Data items
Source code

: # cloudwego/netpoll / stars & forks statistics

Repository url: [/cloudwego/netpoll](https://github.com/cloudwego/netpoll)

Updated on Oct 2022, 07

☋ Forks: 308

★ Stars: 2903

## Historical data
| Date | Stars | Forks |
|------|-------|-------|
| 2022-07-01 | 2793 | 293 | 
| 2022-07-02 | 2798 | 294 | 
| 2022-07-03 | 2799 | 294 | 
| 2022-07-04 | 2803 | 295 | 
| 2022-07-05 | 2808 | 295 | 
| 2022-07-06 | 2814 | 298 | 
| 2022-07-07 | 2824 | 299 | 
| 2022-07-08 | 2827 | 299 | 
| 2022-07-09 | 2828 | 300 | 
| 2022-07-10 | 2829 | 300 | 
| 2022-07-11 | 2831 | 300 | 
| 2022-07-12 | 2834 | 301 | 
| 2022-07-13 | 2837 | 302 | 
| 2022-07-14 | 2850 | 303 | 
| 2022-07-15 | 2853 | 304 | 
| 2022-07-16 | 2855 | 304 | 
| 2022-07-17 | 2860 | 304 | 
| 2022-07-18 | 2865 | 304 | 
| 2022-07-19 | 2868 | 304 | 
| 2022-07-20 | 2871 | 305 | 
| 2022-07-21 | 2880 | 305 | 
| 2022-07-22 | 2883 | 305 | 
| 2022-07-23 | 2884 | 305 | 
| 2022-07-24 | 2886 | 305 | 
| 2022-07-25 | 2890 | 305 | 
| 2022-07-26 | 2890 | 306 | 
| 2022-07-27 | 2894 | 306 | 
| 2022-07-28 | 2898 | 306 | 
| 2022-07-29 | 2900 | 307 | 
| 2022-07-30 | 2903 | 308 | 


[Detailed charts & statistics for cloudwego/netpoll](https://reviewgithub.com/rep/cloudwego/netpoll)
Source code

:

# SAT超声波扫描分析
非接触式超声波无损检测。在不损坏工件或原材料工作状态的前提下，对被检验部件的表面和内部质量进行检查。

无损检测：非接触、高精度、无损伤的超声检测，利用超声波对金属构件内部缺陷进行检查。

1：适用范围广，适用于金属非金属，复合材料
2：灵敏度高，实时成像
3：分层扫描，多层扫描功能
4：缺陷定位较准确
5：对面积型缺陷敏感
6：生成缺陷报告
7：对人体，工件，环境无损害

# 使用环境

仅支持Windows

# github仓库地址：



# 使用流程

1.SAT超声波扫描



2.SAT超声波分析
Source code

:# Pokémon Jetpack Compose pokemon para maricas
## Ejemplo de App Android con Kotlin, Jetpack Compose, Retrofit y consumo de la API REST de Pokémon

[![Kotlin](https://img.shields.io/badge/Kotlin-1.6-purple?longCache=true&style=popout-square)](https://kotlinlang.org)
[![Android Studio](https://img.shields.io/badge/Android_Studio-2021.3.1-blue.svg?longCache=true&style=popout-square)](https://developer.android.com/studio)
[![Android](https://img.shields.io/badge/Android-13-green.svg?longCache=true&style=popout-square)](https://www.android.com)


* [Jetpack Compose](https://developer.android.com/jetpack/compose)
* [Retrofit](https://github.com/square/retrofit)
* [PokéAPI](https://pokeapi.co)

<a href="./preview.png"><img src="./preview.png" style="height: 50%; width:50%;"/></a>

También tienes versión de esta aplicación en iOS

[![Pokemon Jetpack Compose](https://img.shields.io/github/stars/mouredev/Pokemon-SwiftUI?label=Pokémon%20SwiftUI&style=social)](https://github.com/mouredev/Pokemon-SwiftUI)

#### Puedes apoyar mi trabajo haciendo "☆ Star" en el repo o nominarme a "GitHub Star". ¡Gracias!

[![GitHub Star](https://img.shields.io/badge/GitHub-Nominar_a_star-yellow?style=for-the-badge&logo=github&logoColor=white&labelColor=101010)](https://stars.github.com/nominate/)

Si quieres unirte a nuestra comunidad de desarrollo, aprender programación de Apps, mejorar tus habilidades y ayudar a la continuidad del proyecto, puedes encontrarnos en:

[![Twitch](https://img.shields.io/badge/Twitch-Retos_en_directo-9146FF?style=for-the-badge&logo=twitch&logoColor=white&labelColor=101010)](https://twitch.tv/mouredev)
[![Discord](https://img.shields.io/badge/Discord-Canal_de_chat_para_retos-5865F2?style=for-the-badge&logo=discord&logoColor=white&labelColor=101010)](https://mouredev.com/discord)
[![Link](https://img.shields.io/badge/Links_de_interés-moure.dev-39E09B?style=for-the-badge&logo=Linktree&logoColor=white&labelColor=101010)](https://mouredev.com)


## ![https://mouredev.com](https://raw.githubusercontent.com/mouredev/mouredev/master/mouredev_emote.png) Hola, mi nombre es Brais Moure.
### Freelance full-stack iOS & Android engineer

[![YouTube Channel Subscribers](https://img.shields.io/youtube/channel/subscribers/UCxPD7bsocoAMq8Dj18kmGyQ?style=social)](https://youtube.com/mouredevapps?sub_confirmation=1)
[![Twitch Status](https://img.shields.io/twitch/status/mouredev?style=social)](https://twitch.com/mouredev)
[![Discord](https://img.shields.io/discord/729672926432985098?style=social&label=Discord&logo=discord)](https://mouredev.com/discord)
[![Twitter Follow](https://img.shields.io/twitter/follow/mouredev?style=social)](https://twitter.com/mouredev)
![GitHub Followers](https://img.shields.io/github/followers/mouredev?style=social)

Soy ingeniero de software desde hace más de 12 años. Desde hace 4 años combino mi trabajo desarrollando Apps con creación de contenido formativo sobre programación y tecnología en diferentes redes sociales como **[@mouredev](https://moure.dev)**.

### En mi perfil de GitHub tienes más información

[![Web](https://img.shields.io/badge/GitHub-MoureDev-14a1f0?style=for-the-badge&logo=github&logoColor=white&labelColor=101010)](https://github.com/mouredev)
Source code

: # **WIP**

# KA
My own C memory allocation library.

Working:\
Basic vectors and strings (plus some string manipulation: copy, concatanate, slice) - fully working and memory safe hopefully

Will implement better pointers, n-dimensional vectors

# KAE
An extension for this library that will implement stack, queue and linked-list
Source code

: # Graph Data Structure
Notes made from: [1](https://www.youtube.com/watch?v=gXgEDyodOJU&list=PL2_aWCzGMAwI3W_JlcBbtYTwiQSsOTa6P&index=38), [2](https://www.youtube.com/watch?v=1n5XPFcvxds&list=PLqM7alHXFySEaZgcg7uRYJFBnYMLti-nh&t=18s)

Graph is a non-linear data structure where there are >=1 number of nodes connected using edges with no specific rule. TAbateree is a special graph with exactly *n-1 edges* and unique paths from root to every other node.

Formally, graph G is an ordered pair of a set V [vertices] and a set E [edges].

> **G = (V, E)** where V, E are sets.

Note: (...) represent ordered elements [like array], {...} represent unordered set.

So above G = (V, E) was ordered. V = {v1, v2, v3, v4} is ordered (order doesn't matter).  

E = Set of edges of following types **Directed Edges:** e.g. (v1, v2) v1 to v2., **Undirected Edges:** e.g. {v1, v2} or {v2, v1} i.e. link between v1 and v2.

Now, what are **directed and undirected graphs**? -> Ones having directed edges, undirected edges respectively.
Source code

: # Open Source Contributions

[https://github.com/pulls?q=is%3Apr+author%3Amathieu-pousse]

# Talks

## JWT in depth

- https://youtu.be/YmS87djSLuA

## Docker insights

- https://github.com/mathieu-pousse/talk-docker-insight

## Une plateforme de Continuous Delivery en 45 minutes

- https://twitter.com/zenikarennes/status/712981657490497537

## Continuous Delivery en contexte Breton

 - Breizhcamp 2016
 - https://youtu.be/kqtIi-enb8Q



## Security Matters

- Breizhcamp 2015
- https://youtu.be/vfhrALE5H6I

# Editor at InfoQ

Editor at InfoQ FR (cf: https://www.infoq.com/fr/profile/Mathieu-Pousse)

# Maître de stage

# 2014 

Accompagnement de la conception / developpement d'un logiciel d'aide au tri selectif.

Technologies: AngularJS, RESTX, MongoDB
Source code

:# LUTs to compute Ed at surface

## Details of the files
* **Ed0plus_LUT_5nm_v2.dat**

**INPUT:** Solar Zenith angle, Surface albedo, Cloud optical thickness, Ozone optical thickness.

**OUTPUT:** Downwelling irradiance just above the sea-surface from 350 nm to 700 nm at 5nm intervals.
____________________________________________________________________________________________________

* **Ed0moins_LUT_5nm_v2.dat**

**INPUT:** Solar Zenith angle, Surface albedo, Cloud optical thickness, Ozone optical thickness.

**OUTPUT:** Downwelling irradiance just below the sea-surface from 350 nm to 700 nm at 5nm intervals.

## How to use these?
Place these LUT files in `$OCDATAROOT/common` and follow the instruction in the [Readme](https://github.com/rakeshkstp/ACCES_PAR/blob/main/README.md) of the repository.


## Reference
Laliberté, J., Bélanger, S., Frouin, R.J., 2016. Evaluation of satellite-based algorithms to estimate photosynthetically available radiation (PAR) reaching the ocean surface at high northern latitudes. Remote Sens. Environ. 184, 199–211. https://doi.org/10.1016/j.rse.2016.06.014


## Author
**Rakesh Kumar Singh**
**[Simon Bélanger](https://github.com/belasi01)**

### Exercise objective
From the records above, show each line that contains the word "Discord".

### Answer for the task
[![Discord](https://img.shields.io/badge/Discord-Canal_de_chat_para_retos-5865F2?style=for-the-badge&logo=discord&logoColor=white&labelColor=101010)](https://mouredev.com/discord)
[![Discord](https://img.shields.io/discord/729672926432985098?style=social&label=Discord&logo=discord)](https://mouredev.com/discord)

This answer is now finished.